> Assignment
Each line of the records containing "techniques" is to be copied out and returned.

Data in this exercise Block Start

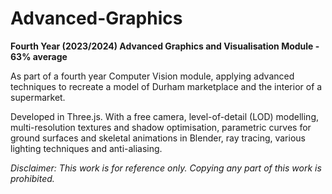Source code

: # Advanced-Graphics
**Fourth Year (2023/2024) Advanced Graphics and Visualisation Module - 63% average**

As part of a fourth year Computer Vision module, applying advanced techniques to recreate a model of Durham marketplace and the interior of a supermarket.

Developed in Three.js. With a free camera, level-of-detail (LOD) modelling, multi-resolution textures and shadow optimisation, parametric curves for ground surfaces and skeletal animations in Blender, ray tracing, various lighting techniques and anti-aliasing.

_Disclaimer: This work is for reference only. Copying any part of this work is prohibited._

Data in this exercise Block End

> Exercise result
As part of a fourth year Computer Vision module, applying advanced techniques to recreate a model of Durham marketplace and the interior of a supermarket.
Developed in Three.js. With a free camera, level-of-detail (LOD) modelling, multi-resolution textures and shadow optimisation, parametric curves for ground surfaces and skeletal animations in Blender, ray tracing, various lighting techniques and anti-aliasing.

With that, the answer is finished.